To test whether there was an RSN-level trend in the modularity-to-reading relationships, node modularity values were also investigated. For the set of nodes comprising each RSN, a one-sample t test was performed to see whether the RSN average was significantly greater than the global node average.
Mapping dyslexia abnormalities onto hub areas
Two decades of neuroimaging research have allowed a relative consensus to form as to which brain regions are commonly dysfunctional in dyslexia. To determine whether there was any pattern related to network architecture in these areas, we gathered all activations from three meta-analyses comparing fMRI responses for individuals with dyslexia to typical readers [
7‐
9]. The meta-analyses encompassed a total of 68 studies comparing dyslexic and typically developing individuals. Sample populations included children and adults under different experimental conditions. All brain areas that showed atypical activation in dyslexia (either greater or less activity) were included. When an activation spanned a large area, all reported local maxima were included.
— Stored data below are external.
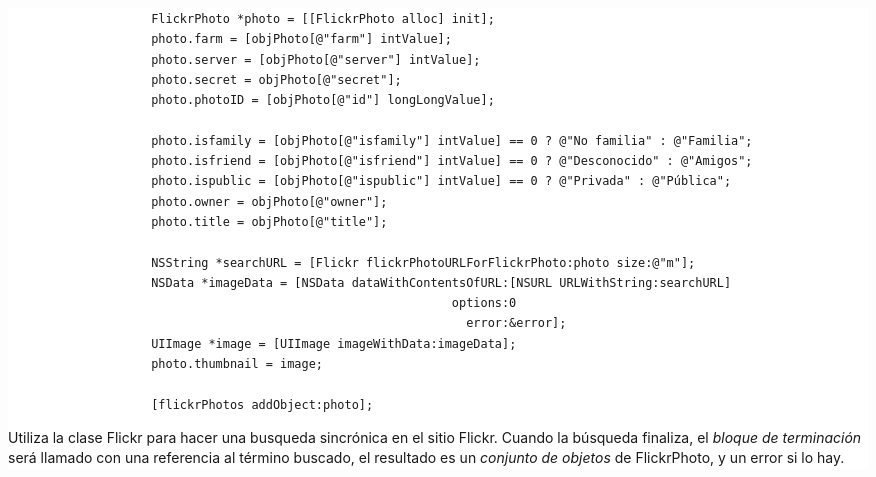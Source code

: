                         FlickrPhoto *photo = [[FlickrPhoto alloc] init];
                        photo.farm = [objPhoto[@"farm"] intValue];
                        photo.server = [objPhoto[@"server"] intValue];
                        photo.secret = objPhoto[@"secret"];
                        photo.photoID = [objPhoto[@"id"] longLongValue];
                        
                        photo.isfamily = [objPhoto[@"isfamily"] intValue] == 0 ? @"No familia" : @"Familia";
                        photo.isfriend = [objPhoto[@"isfriend"] intValue] == 0 ? @"Desconocido" : @"Amigos";
                        photo.ispublic = [objPhoto[@"ispublic"] intValue] == 0 ? @"Privada" : @"Pública";
                        photo.owner = objPhoto[@"owner"];
                        photo.title = objPhoto[@"title"];
                        
                        NSString *searchURL = [Flickr flickrPhotoURLForFlickrPhoto:photo size:@"m"];
                        NSData *imageData = [NSData dataWithContentsOfURL:[NSURL URLWithString:searchURL]
                                                                  options:0
                                                                    error:&error];
                        UIImage *image = [UIImage imageWithData:imageData];
                        photo.thumbnail = image;
                        
                        [flickrPhotos addObject:photo];


Utiliza la clase Flickr para hacer una busqueda sincrónica en el sitio Flickr. Cuando la búsqueda finaliza, el *bloque de terminación* será llamado con una referencia al término buscado, el resultado es un *conjunto de objetos* de FlickrPhoto, y un error si lo hay.

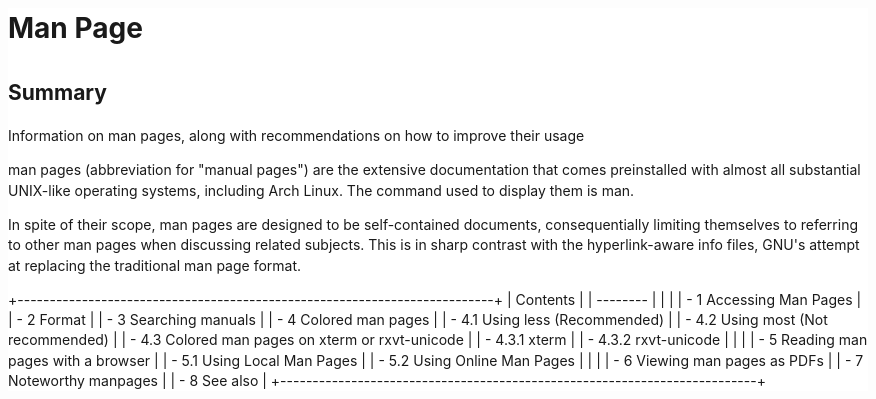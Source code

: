 Man Page
========

  Summary
  ------------------------------------------------------------------------------------
  Information on man pages, along with recommendations on how to improve their usage

man pages (abbreviation for "manual pages") are the extensive
documentation that comes preinstalled with almost all substantial
UNIX-like operating systems, including Arch Linux. The command used to
display them is man.

In spite of their scope, man pages are designed to be self-contained
documents, consequentially limiting themselves to referring to other man
pages when discussing related subjects. This is in sharp contrast with
the hyperlink-aware info files, GNU's attempt at replacing the
traditional man page format.

+--------------------------------------------------------------------------+
| Contents                                                                 |
| --------                                                                 |
|                                                                          |
| -   1 Accessing Man Pages                                                |
| -   2 Format                                                             |
| -   3 Searching manuals                                                  |
| -   4 Colored man pages                                                  |
|     -   4.1 Using less (Recommended)                                     |
|     -   4.2 Using most (Not recommended)                                 |
|     -   4.3 Colored man pages on xterm or rxvt-unicode                   |
|         -   4.3.1 xterm                                                  |
|         -   4.3.2 rxvt-unicode                                           |
|                                                                          |
| -   5 Reading man pages with a browser                                   |
|     -   5.1 Using Local Man Pages                                        |
|     -   5.2 Using Online Man Pages                                       |
|                                                                          |
| -   6 Viewing man pages as PDFs                                          |
| -   7 Noteworthy manpages                                                |
| -   8 See also                                                           |
+--------------------------------------------------------------------------+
To get measures of hubness across the brain, we used data from a connectomics study by Power and colleagues [
36]. That study reports the
participation coefficient for each of the 264 nodes previously described. The participation coefficient reflects the diversity of a node’s connectivity to different RSNs, where a higher value indicates that the node is correlated with many different RSNs. Activations from the dyslexia meta-analyses were then mapped to the geometrically closest node from this dataset, resulting in a small set of dyslexia-related nodes and a larger, unaffected set. The nodes and descriptions, along with their suggested system and atlas label, are available as an Additional file
1.
The distribution of participation coefficients across the 264 nodes was non-normal, with a large group of areas having low participation coefficients (i.e., affiliated with few RSNs) and a smaller hub-like group. Therefore, a Wilcoxon rank-sum test was performed on the participation coefficients for the two groups, which tests for the equivalence of two distributions in a non-parametric fashion.